III

Al siguiente día los empleados fueron —igual que siempre— llegando en sus neumocoches. En seguida comprendieron que algo anormal sucedía. Los neumocoches aterrizaban en la pista instalada de la azotea del edificio comercial. No tropezaban nunca con dificultades mayores, porque todo estaba electrónicamente resuelto, y no tropezaban con dificultades menores, porque Martín solía estar cerca para resolverlas, cuando no Haldous.

Deandrés bajó de su vehículo y se acercó con el ceño fruncido al grupo de empleados, que casi a una le dijeron:

—No están. Martín no está. Haldous tampoco. Y los ascensores no funcionan.

—Es falso —afirmó Deandrés, pensativo—. Tienen que encontrarse dentro. Pero debe haberle ocurrido algo al viejo. Haldous nos lo dirá.

Deandrés volvió a su neumocoche y por la emisora portátil comenzó a emitir un mensaje:

—Haldous, Haldous, Haldous...

No hubo que esperar la respuesta más de quince segundos.

—Haldous aquí, Haldous aquí, Haldous aquí.

Deandrés suspiró claramente satisfecho. Repitió varias veces una orden.

Todos los arremolinados en torno a la emisora estaban seguros que recibirían de inmediato la señal afirmativa. Pero Haldous envió monótonamente:

—Martín no está, Martín no está, Martín no está.

Ante la imprevista y desconcertante respuesta, nadie supo reaccionar al primer instante.

Alguien balbuceó, perplejo:

—Es absurdo. Todo está cerrado desde dentro.
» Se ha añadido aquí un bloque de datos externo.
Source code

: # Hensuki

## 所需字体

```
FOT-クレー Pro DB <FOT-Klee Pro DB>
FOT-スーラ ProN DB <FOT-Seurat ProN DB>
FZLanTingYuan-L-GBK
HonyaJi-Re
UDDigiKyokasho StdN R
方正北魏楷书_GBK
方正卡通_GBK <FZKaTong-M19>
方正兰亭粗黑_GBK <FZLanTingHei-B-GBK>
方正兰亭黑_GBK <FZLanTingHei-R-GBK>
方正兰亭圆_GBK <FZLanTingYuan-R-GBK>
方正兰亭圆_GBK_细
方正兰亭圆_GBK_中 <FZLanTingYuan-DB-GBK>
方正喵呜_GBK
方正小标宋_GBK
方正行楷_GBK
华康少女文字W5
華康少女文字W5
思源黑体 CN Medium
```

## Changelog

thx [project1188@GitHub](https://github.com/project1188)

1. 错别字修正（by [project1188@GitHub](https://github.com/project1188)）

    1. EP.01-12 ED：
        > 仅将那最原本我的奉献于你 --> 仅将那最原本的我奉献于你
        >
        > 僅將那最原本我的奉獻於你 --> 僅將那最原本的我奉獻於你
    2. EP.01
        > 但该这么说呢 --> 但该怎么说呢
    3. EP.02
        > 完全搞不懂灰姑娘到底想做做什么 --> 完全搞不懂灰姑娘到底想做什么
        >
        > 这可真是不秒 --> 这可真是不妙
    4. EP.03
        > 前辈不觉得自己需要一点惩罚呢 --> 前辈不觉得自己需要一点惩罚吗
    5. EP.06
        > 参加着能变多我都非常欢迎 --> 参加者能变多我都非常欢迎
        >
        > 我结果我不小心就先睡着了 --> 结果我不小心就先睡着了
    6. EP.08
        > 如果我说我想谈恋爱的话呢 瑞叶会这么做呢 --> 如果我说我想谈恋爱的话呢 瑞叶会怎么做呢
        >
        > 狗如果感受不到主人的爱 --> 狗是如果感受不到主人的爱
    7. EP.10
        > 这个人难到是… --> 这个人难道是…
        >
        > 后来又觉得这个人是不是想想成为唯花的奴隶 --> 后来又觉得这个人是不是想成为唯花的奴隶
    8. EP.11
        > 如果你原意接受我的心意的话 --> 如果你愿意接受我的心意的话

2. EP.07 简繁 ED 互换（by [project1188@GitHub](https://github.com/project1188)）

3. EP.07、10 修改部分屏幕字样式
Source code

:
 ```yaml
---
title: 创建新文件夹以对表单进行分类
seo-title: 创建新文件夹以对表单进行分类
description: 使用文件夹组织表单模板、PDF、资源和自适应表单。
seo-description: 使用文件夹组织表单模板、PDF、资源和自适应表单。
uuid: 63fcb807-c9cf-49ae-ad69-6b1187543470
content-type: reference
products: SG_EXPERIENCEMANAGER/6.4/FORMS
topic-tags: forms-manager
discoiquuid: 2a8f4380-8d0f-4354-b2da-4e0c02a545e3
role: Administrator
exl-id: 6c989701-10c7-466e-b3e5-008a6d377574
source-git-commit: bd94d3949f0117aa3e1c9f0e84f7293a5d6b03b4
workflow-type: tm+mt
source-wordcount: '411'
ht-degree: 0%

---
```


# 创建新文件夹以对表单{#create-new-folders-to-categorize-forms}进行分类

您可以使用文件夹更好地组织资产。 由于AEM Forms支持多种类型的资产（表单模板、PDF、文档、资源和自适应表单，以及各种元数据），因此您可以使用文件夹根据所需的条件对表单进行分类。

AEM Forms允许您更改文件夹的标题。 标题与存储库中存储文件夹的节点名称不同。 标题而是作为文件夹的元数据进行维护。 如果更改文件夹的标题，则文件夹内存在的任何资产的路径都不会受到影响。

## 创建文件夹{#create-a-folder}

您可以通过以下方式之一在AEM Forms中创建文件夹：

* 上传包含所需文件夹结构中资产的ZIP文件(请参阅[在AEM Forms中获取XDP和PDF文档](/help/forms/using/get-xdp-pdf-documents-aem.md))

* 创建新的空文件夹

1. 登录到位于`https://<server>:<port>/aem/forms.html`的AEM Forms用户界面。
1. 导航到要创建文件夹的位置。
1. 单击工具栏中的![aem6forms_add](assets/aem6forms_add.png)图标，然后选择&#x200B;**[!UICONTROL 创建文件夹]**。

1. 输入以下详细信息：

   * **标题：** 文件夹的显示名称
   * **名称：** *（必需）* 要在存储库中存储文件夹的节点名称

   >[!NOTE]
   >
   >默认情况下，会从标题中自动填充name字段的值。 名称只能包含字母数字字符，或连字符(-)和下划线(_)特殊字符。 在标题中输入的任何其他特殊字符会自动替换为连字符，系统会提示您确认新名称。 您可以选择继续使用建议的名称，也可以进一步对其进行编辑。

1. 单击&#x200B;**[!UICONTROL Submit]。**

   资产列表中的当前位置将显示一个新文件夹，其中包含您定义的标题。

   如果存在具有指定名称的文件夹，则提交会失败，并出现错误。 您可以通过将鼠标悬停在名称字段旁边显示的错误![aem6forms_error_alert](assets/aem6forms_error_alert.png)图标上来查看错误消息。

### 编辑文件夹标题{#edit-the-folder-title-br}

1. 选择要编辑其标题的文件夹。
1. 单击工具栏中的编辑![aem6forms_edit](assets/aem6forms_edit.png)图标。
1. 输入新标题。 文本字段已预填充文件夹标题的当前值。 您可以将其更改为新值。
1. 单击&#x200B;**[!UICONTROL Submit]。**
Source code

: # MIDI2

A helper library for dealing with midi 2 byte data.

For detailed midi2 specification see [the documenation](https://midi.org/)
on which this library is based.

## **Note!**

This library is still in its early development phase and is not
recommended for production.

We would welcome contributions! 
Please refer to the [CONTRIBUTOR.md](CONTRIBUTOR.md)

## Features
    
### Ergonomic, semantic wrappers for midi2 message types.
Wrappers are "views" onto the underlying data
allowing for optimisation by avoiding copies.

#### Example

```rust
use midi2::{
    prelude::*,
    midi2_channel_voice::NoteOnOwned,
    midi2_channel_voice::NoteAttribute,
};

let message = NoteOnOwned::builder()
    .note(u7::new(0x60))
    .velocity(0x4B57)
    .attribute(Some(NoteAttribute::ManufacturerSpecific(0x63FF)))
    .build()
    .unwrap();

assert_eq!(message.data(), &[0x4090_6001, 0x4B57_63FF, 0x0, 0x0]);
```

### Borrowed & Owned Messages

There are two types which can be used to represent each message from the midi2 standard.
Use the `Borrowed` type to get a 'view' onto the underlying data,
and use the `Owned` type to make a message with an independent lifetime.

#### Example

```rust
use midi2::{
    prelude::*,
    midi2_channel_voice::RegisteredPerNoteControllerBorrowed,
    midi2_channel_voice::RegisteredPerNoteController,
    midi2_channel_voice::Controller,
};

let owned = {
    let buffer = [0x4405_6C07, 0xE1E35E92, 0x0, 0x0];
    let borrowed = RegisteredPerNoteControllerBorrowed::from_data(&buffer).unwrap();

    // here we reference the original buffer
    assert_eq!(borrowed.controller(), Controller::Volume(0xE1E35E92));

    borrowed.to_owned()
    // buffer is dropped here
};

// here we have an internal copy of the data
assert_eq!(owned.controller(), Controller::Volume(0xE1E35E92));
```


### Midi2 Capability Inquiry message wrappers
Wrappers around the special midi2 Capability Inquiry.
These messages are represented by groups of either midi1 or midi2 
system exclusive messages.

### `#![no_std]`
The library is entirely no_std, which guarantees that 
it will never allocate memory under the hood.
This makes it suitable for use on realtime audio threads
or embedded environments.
No se puede haber marchado a través de las paredes.

Deandrés envió otra orden:

—Haldous: Botón de Emergencia.

Esta vez el androide actuó con la normalidad esperada y al poco el ascensor estaba funcionando y el camino franco a todas las dependencias. Si Haldous hubiese fallado, automáticamente Haldous II habría salido de su «garaje» en el sótano y efectuado el trabajo.